* **What is needed**: Set down every entry again, exactly as it appears.

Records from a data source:
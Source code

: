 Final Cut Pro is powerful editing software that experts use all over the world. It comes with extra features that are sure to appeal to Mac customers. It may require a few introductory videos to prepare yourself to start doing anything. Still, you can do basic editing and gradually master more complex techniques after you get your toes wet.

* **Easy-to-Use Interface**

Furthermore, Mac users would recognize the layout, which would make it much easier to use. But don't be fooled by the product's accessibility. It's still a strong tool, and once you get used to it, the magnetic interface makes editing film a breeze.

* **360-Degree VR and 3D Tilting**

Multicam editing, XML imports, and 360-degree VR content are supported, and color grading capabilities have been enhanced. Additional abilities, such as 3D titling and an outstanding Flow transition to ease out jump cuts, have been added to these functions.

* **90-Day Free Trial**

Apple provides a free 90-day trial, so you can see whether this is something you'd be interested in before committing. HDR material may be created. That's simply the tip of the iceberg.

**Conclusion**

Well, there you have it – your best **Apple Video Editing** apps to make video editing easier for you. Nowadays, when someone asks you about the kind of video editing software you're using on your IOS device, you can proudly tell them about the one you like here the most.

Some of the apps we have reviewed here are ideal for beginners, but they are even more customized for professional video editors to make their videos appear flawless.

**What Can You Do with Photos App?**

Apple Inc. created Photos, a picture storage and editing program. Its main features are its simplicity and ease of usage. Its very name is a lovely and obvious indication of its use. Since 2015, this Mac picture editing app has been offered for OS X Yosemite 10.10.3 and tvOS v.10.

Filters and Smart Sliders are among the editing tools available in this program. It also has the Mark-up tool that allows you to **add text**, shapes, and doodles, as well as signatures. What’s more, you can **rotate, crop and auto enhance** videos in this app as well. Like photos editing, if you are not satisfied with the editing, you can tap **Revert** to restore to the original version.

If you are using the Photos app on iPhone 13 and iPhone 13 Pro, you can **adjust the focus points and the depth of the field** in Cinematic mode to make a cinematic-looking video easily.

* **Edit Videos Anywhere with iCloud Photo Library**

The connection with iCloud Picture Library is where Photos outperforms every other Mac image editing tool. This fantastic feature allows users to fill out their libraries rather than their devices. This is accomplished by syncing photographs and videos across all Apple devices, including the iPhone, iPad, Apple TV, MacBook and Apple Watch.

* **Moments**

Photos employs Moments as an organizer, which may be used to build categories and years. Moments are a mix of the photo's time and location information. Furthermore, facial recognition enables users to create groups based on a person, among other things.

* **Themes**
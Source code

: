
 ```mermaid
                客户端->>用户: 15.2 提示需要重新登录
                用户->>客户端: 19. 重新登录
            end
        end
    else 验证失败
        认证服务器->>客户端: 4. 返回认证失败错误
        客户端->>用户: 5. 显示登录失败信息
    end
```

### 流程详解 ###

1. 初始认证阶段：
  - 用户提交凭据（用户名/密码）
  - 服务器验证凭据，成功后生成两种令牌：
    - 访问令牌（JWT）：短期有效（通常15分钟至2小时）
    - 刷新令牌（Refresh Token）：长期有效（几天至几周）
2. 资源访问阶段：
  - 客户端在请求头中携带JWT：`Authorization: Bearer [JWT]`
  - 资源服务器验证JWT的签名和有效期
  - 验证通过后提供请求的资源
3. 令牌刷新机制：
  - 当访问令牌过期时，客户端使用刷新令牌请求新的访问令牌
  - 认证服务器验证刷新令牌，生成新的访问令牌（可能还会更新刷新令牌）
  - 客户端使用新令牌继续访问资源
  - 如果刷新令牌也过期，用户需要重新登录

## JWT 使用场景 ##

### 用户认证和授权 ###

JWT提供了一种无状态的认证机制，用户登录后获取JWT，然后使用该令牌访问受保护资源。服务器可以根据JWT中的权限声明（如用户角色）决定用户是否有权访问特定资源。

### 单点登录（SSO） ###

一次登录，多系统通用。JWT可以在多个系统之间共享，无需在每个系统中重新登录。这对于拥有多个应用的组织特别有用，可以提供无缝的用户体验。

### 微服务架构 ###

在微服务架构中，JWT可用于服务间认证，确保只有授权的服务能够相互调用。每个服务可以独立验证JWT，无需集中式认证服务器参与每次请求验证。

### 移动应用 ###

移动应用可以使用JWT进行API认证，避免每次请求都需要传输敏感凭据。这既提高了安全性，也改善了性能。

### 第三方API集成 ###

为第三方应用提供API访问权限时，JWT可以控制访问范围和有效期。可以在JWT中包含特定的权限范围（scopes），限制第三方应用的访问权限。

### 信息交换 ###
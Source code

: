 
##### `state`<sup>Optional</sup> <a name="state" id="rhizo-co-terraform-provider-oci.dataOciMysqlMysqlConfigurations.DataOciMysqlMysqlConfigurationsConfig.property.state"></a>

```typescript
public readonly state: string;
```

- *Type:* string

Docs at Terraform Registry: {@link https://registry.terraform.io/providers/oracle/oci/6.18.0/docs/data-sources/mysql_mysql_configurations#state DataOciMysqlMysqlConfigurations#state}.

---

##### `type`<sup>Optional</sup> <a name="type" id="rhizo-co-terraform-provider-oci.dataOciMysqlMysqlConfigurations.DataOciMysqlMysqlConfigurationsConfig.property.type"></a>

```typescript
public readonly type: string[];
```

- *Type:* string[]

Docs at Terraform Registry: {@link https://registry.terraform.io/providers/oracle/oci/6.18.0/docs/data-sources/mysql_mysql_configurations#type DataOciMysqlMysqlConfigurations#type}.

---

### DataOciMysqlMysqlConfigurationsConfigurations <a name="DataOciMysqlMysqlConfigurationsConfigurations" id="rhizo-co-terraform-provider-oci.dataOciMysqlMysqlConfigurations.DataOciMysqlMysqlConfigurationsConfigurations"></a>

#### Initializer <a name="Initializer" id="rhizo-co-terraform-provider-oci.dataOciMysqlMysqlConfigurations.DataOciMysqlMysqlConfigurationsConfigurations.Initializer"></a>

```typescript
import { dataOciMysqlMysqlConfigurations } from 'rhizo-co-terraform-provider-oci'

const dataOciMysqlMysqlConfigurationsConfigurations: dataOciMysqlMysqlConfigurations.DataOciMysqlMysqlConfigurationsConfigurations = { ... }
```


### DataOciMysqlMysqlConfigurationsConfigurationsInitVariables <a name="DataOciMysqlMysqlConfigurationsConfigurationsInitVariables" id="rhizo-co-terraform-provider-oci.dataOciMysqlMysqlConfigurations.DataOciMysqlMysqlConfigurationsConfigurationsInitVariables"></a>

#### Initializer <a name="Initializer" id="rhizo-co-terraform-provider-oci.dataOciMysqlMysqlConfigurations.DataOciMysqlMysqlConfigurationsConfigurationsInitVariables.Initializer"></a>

* **Result of this exercise**:
Source code

: Final Cut Pro is powerful editing software that experts use all over the world. It comes with extra features that are sure to appeal to Mac customers. It may require a few introductory videos to prepare yourself to start doing anything. Still, you can do basic editing and gradually master more complex techniques after you get your toes wet.

* **Easy-to-Use Interface**

Furthermore, Mac users would recognize the layout, which would make it much easier to use. But don't be fooled by the product's accessibility. It's still a strong tool, and once you get used to it, the magnetic interface makes editing film a breeze.

* **360-Degree VR and 3D Tilting**

Multicam editing, XML imports, and 360-degree VR content are supported, and color grading capabilities have been enhanced. Additional abilities, such as 3D titling and an outstanding Flow transition to ease out jump cuts, have been added to these functions.

* **90-Day Free Trial**

Apple provides a free 90-day trial, so you can see whether this is something you'd be interested in before committing. HDR material may be created. That's simply the tip of the iceberg.

**Conclusion**

Well, there you have it – your best **Apple Video Editing** apps to make video editing easier for you. Nowadays, when someone asks you about the kind of video editing software you're using on your IOS device, you can proudly tell them about the one you like here the most.

Some of the apps we have reviewed here are ideal for beginners, but they are even more customized for professional video editors to make their videos appear flawless.

**What Can You Do with Photos App?**

Apple Inc. created Photos, a picture storage and editing program. Its main features are its simplicity and ease of usage. Its very name is a lovely and obvious indication of its use. Since 2015, this Mac picture editing app has been offered for OS X Yosemite 10.10.3 and tvOS v.10.

Filters and Smart Sliders are among the editing tools available in this program. It also has the Mark-up tool that allows you to **add text**, shapes, and doodles, as well as signatures. What’s more, you can **rotate, crop and auto enhance** videos in this app as well. Like photos editing, if you are not satisfied with the editing, you can tap **Revert** to restore to the original version.

If you are using the Photos app on iPhone 13 and iPhone 13 Pro, you can **adjust the focus points and the depth of the field** in Cinematic mode to make a cinematic-looking video easily.

* **Edit Videos Anywhere with iCloud Photo Library**

The connection with iCloud Picture Library is where Photos outperforms every other Mac image editing tool. This fantastic feature allows users to fill out their libraries rather than their devices. This is accomplished by syncing photographs and videos across all Apple devices, including the iPhone, iPad, Apple TV, MacBook and Apple Watch.

* **Moments**

Photos employs Moments as an organizer, which may be used to build categories and years. Moments are a mix of the photo's time and location information. Furthermore, facial recognition enables users to create groups based on a person, among other things.

* **Themes**
Source code

:
 ```mermaid
                客户端->>用户: 15.2 提示需要重新登录
                用户->>客户端: 19. 重新登录
            end
        end
    else 验证失败
        认证服务器->>客户端: 4. 返回认证失败错误
        客户端->>用户: 5. 显示登录失败信息
    end
```

### 流程详解 ###

1. 初始认证阶段：
  - 用户提交凭据（用户名/密码）
  - 服务器验证凭据，成功后生成两种令牌：
    - 访问令牌（JWT）：短期有效（通常15分钟至2小时）
    - 刷新令牌（Refresh Token）：长期有效（几天至几周）
2. 资源访问阶段：
  - 客户端在请求头中携带JWT：`Authorization: Bearer [JWT]`
  - 资源服务器验证JWT的签名和有效期
  - 验证通过后提供请求的资源
3. 令牌刷新机制：
  - 当访问令牌过期时，客户端使用刷新令牌请求新的访问令牌
  - 认证服务器验证刷新令牌，生成新的访问令牌（可能还会更新刷新令牌）
  - 客户端使用新令牌继续访问资源
  - 如果刷新令牌也过期，用户需要重新登录

## JWT 使用场景 ##

### 用户认证和授权 ###

JWT提供了一种无状态的认证机制，用户登录后获取JWT，然后使用该令牌访问受保护资源。服务器可以根据JWT中的权限声明（如用户角色）决定用户是否有权访问特定资源。

### 单点登录（SSO） ###

一次登录，多系统通用。JWT可以在多个系统之间共享，无需在每个系统中重新登录。这对于拥有多个应用的组织特别有用，可以提供无缝的用户体验。

### 微服务架构 ###

在微服务架构中，JWT可用于服务间认证，确保只有授权的服务能够相互调用。每个服务可以独立验证JWT，无需集中式认证服务器参与每次请求验证。

### 移动应用 ###

移动应用可以使用JWT进行API认证，避免每次请求都需要传输敏感凭据。这既提高了安全性，也改善了性能。

### 第三方API集成 ###

为第三方应用提供API访问权限时，JWT可以控制访问范围和有效期。可以在JWT中包含特定的权限范围（scopes），限制第三方应用的访问权限。

### 信息交换 ###
Source code

: 
##### `state`<sup>Optional</sup> <a name="state" id="rhizo-co-terraform-provider-oci.dataOciMysqlMysqlConfigurations.DataOciMysqlMysqlConfigurationsConfig.property.state"></a>

```typescript
public readonly state: string;
```

- *Type:* string

Docs at Terraform Registry: {@link https://registry.terraform.io/providers/oracle/oci/6.18.0/docs/data-sources/mysql_mysql_configurations#state DataOciMysqlMysqlConfigurations#state}.

---

##### `type`<sup>Optional</sup> <a name="type" id="rhizo-co-terraform-provider-oci.dataOciMysqlMysqlConfigurations.DataOciMysqlMysqlConfigurationsConfig.property.type"></a>

```typescript
public readonly type: string[];
```

- *Type:* string[]

Docs at Terraform Registry: {@link https://registry.terraform.io/providers/oracle/oci/6.18.0/docs/data-sources/mysql_mysql_configurations#type DataOciMysqlMysqlConfigurations#type}.

---

### DataOciMysqlMysqlConfigurationsConfigurations <a name="DataOciMysqlMysqlConfigurationsConfigurations" id="rhizo-co-terraform-provider-oci.dataOciMysqlMysqlConfigurations.DataOciMysqlMysqlConfigurationsConfigurations"></a>

#### Initializer <a name="Initializer" id="rhizo-co-terraform-provider-oci.dataOciMysqlMysqlConfigurations.DataOciMysqlMysqlConfigurationsConfigurations.Initializer"></a>

```typescript
import { dataOciMysqlMysqlConfigurations } from 'rhizo-co-terraform-provider-oci'

const dataOciMysqlMysqlConfigurationsConfigurations: dataOciMysqlMysqlConfigurations.DataOciMysqlMysqlConfigurationsConfigurations = { ... }
```


### DataOciMysqlMysqlConfigurationsConfigurationsInitVariables <a name="DataOciMysqlMysqlConfigurationsConfigurationsInitVariables" id="rhizo-co-terraform-provider-oci.dataOciMysqlMysqlConfigurations.DataOciMysqlMysqlConfigurationsConfigurationsInitVariables"></a>

#### Initializer <a name="Initializer" id="rhizo-co-terraform-provider-oci.dataOciMysqlMysqlConfigurations.DataOciMysqlMysqlConfigurationsConfigurationsInitVariables.Initializer"></a>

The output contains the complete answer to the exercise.